How to Make Constructive Criticism Online

Chris Garrett has a super-smart, “stop, think, breathe, write, review, share, rewrite, and then maybe don’t hit post,” list of things to consider before criticizing anyone or anything online, 10 Tips for Criticism Without Harming Your Reputation:

  1. Calm down – Take a breath, walk away, posting emotionally could cause more trouble than cure.
  2. Know what you want – Why are you doing this? What is it you want changed or to achieve?
  3. Does it need to be public? – First the best approach is to contact the company or person in question directly. I often go buy the rule of thumb “Praise in public, complain in private“. We all slip occasionally, but worth to keep in mind.
  4. Stick to the facts – If you only present the facts as you see them then you are normally safe as far as legal grounds are concerned (though I am not a lawyer), and only use relevant information.

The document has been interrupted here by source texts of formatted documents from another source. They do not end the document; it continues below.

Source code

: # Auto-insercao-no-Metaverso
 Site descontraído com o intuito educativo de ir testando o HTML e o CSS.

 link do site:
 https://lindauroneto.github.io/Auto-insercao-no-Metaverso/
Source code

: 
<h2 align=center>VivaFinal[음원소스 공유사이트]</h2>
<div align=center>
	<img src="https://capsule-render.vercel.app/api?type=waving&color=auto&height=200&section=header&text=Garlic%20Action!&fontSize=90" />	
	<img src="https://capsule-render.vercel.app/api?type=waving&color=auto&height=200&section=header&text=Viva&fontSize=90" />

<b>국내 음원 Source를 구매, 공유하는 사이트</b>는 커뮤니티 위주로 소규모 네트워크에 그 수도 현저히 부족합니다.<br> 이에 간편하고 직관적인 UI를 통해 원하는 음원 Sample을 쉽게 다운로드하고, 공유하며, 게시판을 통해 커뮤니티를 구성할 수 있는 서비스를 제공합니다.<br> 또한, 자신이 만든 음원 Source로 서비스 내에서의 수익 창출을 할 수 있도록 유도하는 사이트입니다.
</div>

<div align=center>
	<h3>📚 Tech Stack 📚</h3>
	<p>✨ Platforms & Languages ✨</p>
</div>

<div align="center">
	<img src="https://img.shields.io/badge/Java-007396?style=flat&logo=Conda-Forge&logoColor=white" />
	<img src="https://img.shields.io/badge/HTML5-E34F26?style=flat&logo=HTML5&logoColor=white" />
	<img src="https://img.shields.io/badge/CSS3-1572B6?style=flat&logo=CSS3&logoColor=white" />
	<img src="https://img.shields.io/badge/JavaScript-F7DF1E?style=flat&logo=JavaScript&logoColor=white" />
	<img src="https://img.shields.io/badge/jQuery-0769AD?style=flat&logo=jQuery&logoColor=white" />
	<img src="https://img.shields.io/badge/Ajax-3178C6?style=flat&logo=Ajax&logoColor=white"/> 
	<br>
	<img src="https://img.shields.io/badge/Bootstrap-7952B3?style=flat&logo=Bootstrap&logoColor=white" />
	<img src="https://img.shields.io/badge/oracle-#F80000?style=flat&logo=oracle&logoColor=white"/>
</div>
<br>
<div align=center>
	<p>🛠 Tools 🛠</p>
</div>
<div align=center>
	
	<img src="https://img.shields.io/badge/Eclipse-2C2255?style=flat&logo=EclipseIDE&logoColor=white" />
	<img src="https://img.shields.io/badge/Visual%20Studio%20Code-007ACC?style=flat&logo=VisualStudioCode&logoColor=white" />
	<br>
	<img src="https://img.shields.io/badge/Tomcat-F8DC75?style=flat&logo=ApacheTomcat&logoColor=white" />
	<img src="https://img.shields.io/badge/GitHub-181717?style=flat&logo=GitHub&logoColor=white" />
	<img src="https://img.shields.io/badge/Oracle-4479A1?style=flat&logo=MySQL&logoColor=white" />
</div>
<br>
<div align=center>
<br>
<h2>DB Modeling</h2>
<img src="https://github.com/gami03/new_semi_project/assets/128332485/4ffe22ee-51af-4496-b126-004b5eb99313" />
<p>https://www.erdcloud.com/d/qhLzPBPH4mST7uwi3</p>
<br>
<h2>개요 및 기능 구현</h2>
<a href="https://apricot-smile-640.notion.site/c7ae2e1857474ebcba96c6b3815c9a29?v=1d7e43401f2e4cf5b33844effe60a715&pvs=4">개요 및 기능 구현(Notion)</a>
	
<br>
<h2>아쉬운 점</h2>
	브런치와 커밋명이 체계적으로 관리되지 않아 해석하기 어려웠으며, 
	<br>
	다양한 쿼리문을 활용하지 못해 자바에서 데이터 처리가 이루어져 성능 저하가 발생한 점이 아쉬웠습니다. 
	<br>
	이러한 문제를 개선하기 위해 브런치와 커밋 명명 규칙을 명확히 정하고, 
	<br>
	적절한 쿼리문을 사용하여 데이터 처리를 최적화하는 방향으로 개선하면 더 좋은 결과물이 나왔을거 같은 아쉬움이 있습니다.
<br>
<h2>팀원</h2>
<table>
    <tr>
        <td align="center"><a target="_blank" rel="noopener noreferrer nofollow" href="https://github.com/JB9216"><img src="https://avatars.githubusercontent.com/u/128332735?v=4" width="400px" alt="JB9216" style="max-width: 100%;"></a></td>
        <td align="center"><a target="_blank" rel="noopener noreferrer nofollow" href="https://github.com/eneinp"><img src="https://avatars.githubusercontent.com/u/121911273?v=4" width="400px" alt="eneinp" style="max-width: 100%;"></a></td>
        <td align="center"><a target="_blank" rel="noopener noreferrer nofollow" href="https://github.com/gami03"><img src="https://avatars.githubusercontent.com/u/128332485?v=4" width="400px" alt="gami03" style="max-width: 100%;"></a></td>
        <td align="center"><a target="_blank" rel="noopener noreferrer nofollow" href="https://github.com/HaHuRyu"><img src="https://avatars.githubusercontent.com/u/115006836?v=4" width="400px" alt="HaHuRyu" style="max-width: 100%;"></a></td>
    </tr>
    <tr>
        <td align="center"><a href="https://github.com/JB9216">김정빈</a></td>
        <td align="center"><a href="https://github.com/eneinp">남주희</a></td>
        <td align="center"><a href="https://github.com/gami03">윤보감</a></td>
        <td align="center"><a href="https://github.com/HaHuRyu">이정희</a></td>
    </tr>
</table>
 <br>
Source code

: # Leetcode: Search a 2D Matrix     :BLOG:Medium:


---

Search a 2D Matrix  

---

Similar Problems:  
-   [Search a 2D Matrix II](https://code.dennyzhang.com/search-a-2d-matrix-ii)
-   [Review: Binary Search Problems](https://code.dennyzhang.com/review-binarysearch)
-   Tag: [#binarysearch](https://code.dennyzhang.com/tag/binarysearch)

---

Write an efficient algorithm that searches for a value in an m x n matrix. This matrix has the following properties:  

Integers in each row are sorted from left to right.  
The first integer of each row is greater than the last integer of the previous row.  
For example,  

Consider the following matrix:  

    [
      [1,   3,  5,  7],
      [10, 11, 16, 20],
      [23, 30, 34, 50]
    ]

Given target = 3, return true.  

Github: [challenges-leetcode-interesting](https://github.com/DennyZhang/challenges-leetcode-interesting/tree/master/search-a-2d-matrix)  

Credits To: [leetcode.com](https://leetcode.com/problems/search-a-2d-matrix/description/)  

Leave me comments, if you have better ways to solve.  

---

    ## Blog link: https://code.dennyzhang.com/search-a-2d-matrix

  5. Get a second opinion – Before making something public, ensure you have expressed the issue clearly – this is not a time to be misunderstood!
  6. Keep to the issues – Personal attacks, name-calling, embellishments, posturing and exaggerations will just make you look nasty and foolish. The issues should speak for you.
  7. Swearing – Some people swear because they think it is funny or just part of their brand, which is fair enough if this is what your audience expects. I find though more people are put off than engaged by swearing, particularly where the quantity seems excessive even for swear fans. While you might like swearing, and might even think it is warranted, you will lose the support of your audience who want to see your points articulated well without resorting to it. If you must swear, give fair warning in your introduction, particularly if you are using audio or video.
  8. Balance? – Can you balance it out with any positive, empathy or second perspectives? Is it possible you just got the wrong idea? Show that you are a human being with an issue, not going after someone for links and traffic.
  9. Don’t sell – Make your point and leave it. Do not use the opportunity to sell or pump up your own stuff otherwise your audience will question your motives and you will lose their trust and credibility.
  10. Use a mirror - Is your own house in order before you go attacking someone else? And spare a thought for how you would feel if you were on the receiving end of your article.